Car cinéma et cinéphilie sont une culture formatrice pour tous, de Monteiro à Costa, ou encore à Rita Azevedo Gomes (1952), collaboratrice de longue date de João Bénard et de la Cinemateca, dont la fable préraphaélite Fragile comme le monde (2001) amorce le travail sur l’artifice qui la mènera au très beau Vengeance d’une femme (2012).

Joaquim Pinto, producteur, homme du son, pratique un cinéma à la première personne dans Le Chant d’une île, tourné en 1999-2001, monté en 2015 après son grave home movie, E agora? Lembra-me. Au milieu de l’Atlantique, parmi des pêcheurs qui vivent spontanément un communisme primitif et la présence quotidienne de la mort, il poursuit son exploration du rapport entre l’économie et l’esthétique entamée dès ses débuts, avec sa découverte respectueuse de la petite caméra numérique.

L’Ornithologue (2015) est le film le plus beau et le plus énigmatique de João Pedro Rodrigues. La vie nocturne des oiseaux, filmée à égalité avec les hommes, croise le parcours solitaire de l’ornithologue dans des montagnes imaginaires avec ses rencontres, se dépouillant de toute identité pour en trouver une nouvelle en réincarnation de saint Antoine de Padoue.

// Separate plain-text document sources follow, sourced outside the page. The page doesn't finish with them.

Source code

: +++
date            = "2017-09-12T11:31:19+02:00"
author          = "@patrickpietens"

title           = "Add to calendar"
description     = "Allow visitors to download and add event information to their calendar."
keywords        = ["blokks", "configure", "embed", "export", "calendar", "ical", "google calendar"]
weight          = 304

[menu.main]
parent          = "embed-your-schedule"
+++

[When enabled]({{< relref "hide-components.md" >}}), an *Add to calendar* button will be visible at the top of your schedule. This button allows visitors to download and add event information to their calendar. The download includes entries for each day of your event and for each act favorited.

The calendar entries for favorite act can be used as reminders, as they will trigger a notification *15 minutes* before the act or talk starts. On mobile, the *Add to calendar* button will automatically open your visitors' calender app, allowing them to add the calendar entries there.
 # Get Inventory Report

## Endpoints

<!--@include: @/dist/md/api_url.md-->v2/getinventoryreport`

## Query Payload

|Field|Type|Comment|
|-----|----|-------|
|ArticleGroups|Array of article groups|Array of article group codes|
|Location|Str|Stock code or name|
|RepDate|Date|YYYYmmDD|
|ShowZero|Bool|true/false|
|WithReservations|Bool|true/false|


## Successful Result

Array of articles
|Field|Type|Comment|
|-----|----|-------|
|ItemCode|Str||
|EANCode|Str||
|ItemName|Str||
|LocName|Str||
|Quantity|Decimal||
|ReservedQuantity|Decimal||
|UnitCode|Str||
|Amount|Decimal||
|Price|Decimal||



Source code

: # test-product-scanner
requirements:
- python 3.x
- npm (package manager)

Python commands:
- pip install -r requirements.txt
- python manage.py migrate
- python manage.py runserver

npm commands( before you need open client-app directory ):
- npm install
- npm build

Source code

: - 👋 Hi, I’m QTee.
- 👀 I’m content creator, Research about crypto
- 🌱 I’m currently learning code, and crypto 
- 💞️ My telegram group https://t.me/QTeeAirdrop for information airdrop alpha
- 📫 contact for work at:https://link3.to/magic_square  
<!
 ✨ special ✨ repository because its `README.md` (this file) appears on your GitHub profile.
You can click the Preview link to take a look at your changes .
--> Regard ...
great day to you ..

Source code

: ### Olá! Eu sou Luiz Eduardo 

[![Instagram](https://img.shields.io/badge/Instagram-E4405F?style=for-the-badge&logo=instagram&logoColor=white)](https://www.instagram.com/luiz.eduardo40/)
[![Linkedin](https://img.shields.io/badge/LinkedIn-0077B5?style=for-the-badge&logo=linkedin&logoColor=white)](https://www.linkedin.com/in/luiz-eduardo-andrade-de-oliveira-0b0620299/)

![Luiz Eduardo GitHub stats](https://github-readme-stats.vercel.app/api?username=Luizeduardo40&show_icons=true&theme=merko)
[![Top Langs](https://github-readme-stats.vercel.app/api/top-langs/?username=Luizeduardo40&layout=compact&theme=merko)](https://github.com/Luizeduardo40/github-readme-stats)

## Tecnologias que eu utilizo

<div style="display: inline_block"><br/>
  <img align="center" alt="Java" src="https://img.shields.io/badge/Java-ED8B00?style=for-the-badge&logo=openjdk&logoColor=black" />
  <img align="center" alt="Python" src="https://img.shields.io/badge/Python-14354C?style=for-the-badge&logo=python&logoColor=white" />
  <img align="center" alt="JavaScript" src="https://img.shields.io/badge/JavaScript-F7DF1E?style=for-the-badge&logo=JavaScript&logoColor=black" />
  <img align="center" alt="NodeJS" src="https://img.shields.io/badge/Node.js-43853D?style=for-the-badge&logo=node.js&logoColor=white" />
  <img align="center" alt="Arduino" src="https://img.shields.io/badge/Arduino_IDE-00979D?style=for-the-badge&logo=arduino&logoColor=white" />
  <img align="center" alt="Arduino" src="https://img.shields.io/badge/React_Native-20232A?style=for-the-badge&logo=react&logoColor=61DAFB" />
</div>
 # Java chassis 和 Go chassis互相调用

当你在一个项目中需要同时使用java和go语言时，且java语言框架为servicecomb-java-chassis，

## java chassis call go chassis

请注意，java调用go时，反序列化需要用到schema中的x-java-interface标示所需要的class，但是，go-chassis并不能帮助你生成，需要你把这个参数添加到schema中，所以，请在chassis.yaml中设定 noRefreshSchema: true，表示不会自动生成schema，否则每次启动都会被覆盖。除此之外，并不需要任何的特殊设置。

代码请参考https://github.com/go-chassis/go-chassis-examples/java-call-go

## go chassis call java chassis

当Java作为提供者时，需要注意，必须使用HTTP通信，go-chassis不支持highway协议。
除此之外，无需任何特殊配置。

« Je me sens proche de Pedro Costa, dit J.P. Rodrigues, même si nous sommes très différents. Le cinéma portugais est vraiment très varié. Les films sont très différents les uns des autres. Il y a un point de vue fort sur le monde, sur le cinéma. C’est une très petite cinématographie en chiffres, et en même temps, il y a beaucoup de grands cinéastes.» Ni groupe, ni école n’unissent ces cinéastes qui se connaissent, se croisent à la Cinemateca et ailleurs, s’apprécient ou non, se retrouvent politiquement dans la défense du cinéma d’auteur. Une multiplicité de parcours et une exigence morale ou esthétique – n’est-ce pas la même chose? demandent-ils (ou elles).